Os aferentes nociceptivos primários, representados pelas fibras A-d e C, são fibras sensoriais de elevado limiar, projetadas da periferia para o corno dorsal da medula onde ativam grande número de neurônios internunciais de segunda ordem e neurônios de projeção da medula, alguns dos quais são ativados exclusivamente por estímulos nóxicos (nociceptivos específicos) e outros por estímulos de baixa intensidade (neurônios de larga faixa dinâmica ou multirreceptivos). As fibras C não-mielinizadas terminam nas lâminas I, II e V do corno dorsal, enquanto as fibras mielinizadas A-d terminam na lâminas I e II e também penetram mais profundamente nas lâminas V e X (Figura 1)1.
Sabe-se atualmente que a medula, que tradicionalmente foi considerada como simples estação intermediária para os impulsos sensoriais, é formada por complexa estrutura contendo grande variedade neuronal e arranjos sinápticos, bem como considerável número de neurotransmissores e neuropeptídios. A medula permite não somente a recepção e transmissão dos impulsos sensoriais como também um elevado grau de modulação central, envolvendo abstração local, integração, seleção e dispersão apropriada dos impulsos sensoriais. Esta complexa forma de processamento medular é ativada através de fenômenos centrais de convergência e somação, bem como através de influências excitatórias e inibitórias, envolvendo neuronais periféricas, interneurônios locais, vias neuronais do tronco encefálico e supraespinhais e córtex cerebral. Após sofrer as influências de modulação do corno dorsal alguns impulsos nociceptivos passam diretamente ou através de interneurônios para as células do corno anterior e anterolateral onde estimulam neurônios somatomotores e pré-ganglionares simpáticos, provocando resposta nociceptiva segmentar autonômica reflexa. Outros impulsos nociceptivos são transmitidos para neurônios que fazem sinapse com neurônios do trato espinotalâmico e outros sistemas ascendentes que então convergem para o tronco encefálico e estruturas supraespinhais onde promovem respostas reflexas suprasegmentares e corticais.
Diversos neurotransmissores, aminoácidos e neuropeptídios são liberados pelos terminais dos aferentes primários no corno dorsal da medula, onde exercem importante papel na modulação da transmissão nociceptiva. Entre tais substâncias destacam-se os aminoácidos excitatórios glutamato e aspartato e diversos outros neurotransmissores e neuropeptídios, incluindo as taquicininas [substância P (SP), neurocinina A (NKA) e neurocinina B (NKB)], peptídeo geneticamente relacionado com a calcitonina (Calcitonin Gene-Related Peptídeo-CGRP), colecistocinina (CCK), somatostatina, óxido nítrico (NO), prostaglandinas (PG), galanina, encefalinas e endorfinas (Figura 2) 3-6. Um dos mecanismos centrais de grande importância na fisiopatologia da dor é o da transmissão facilitada no corno dorsal e consequentemente para as vias nociceptivas mais altas. Mendell (1996) 7 demonstrou que os neurônios de Larga Faixa Dinâmica do corno dorsal da medula espinhal exibem uma potenciação dependente da frequência de suas respostas à repetida estimulação das fibras aferentes C, fenômeno referido como de facilitação central.

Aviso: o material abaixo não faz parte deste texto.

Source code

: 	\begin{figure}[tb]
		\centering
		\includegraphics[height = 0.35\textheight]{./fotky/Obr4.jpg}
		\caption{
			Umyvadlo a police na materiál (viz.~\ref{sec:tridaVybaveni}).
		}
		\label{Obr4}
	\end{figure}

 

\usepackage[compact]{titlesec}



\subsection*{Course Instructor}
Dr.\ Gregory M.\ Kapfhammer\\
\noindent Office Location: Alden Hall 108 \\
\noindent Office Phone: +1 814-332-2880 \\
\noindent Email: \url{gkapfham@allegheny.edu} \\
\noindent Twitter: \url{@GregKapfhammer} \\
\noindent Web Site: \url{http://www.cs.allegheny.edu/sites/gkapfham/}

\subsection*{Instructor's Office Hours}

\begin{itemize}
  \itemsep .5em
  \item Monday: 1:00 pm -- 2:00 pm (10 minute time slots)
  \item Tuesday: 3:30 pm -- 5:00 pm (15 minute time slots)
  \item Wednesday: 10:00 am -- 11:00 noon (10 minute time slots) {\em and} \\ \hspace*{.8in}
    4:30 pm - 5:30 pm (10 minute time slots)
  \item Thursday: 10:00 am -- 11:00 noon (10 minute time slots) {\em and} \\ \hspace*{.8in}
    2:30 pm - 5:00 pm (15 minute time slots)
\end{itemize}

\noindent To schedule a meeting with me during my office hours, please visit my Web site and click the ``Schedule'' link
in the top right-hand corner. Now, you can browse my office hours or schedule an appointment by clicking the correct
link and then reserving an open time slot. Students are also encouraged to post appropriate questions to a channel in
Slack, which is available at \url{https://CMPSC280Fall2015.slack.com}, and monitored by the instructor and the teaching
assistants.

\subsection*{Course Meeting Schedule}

Assim, a somação temporal lenta de estímulos induzidos por aferente nociceptivo C leva a uma sensibilização central dos neurônios nociceptivos do corno dorsal que se manifesta por uma redução do limiar de estimulação, com consequente elevação na frequência de descargas espontâneas destes neurônios no recrutamento de outros circuitos sinápticos com expansão de seu campo receptivo e em exagerada resposta a estímulos somatosensoriais, mecânicos e térmicos. A somação temporal de potenciais sinápticos lentos promove alteração nos sistemas de segundo mensageiro e fosforilação de receptores. Este mecanismo neuronal pode se manifestar no paciente como alodínia e hiperalgesia.
Este fenômeno de facilitação central se deve à interação de dois mediadores liberados pelos terminais da fibra C na medula, principalmente o glutamato, que age nos receptores NMDA (NMetil-D-Aspartato) e a substância P que age nos receptores NK-1 de neurocinina. O bloqueio dos potenciais lentos na medula, seja através de antagonistas do receptor NMDA ou de antagonistas de neurocinina, previne o estabelecimento da sensibilização central.